The night is almost gone, and the day is near. Therefore let us lay aside the deeds of darkness and put on the armor of light.*
How pervasive this darkness And how choking its black. Very few could breath here. I wonder at this starkness, No, I wonder what it lacks, Growing perhaps too accustomed to fear.
Does hope look any different though? Or will light just show me the dark more clearly? Neither day nor night seems relief to show, Every hour clings me to life barely.
Every friend I tell holds my hand with weakness, Venturing to guess at the reason I hold Every new detail with certain bleakness, Reviewing my case as a doctor would. Yet none knows the depth of the wound in my soul, Truly none knows how closely I hold this knife. Hope they hold out as though I desired life. I want only reprieve from this black-hearted control. No, I desire not life but a way out, friend. Give me pills or a pistol, that seems a sure end.
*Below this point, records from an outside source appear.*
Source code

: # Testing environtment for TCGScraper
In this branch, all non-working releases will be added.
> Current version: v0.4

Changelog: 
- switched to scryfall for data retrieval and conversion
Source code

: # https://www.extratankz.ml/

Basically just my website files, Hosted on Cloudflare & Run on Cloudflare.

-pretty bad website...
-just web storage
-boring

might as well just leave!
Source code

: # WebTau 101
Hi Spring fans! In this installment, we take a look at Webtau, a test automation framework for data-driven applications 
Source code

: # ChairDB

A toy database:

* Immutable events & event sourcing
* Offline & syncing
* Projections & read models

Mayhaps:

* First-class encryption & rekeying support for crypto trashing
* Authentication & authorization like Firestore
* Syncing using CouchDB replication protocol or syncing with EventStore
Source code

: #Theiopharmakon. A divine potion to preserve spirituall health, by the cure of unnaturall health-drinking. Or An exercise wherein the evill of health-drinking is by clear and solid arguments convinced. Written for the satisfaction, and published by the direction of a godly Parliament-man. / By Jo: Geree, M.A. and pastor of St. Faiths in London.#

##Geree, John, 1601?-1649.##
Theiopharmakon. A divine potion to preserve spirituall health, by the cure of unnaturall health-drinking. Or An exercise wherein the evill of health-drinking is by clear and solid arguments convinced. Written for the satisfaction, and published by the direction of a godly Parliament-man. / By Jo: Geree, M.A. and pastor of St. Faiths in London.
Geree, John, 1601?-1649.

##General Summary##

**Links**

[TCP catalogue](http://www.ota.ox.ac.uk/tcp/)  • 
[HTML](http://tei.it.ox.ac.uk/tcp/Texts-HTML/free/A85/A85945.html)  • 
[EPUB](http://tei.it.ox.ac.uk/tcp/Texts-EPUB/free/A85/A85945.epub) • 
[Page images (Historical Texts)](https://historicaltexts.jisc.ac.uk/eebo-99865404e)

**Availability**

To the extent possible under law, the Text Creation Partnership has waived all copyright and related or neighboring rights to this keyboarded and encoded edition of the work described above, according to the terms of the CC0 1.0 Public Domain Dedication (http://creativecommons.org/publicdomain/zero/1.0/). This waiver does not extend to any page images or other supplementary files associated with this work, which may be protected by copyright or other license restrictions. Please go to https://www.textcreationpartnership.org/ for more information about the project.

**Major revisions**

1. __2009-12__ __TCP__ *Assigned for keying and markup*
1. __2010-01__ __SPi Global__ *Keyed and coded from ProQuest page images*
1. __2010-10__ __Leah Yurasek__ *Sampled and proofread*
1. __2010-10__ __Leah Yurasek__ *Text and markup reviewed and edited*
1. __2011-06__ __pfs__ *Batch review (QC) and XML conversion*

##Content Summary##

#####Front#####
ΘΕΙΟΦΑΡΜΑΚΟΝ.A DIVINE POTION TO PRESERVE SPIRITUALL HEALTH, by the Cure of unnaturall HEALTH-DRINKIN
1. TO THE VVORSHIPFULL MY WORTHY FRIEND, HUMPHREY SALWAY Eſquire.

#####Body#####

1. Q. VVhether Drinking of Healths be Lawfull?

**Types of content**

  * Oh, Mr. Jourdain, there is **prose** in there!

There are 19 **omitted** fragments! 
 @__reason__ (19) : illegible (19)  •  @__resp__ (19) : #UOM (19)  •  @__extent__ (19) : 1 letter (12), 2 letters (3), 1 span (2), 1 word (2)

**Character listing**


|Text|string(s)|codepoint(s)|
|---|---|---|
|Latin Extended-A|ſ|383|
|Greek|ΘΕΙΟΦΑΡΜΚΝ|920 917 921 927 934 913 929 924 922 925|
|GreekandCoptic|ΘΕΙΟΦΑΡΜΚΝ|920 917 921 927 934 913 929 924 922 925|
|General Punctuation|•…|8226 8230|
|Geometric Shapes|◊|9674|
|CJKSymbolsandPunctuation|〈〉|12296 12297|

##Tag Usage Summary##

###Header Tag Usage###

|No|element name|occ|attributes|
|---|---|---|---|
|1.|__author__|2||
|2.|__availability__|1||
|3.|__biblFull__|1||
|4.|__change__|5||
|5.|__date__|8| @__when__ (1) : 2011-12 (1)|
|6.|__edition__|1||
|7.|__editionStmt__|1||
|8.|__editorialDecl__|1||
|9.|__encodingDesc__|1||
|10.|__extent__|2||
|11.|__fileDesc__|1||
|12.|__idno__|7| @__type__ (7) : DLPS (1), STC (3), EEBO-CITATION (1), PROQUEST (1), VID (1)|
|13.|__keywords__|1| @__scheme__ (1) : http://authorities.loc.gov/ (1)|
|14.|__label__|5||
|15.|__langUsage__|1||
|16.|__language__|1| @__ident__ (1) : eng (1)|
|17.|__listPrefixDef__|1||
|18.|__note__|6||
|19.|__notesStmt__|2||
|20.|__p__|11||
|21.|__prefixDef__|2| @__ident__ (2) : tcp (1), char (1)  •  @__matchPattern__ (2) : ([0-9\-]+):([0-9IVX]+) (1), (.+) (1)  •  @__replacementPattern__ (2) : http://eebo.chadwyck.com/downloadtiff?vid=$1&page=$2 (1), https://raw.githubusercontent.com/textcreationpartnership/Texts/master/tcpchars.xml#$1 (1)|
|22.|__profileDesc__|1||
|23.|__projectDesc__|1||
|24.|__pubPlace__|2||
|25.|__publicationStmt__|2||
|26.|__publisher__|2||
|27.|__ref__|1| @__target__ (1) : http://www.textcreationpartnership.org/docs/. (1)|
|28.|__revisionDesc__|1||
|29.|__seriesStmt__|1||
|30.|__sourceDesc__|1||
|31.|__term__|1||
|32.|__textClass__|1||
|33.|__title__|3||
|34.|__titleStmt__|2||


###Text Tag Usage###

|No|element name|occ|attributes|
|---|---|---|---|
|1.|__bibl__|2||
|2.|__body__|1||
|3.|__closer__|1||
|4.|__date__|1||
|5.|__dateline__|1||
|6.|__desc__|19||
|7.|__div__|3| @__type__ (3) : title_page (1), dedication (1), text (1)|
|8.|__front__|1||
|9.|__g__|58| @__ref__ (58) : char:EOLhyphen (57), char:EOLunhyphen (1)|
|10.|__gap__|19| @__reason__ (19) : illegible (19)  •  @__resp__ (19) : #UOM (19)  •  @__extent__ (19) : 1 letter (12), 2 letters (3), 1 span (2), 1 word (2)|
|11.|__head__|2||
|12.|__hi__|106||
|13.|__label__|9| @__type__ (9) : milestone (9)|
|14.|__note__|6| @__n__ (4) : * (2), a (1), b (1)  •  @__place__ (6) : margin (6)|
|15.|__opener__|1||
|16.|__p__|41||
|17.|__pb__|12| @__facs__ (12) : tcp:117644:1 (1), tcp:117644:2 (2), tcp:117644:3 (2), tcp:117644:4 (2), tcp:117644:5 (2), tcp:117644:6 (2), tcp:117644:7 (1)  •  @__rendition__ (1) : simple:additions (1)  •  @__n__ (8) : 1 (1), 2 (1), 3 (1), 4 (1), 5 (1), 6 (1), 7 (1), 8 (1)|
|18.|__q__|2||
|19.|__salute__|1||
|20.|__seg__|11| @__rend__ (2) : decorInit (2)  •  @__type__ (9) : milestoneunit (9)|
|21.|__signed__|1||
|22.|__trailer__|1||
To admit this to my friend I would never, Oh but there's One who has known it forever...
“Stand firm,” He commands, To me quite a demand, And I plead with Him I care no longer for life's light. Neither for death's black, but on oblivion I have my sight, Denying reality of both extremes.
For once, though, I consider, for once I wonder: Is hope something different than the nightmares I dream? Reviewing a bit, with a sense of washing over, I discover Mustard seeds are really smaller than they seem.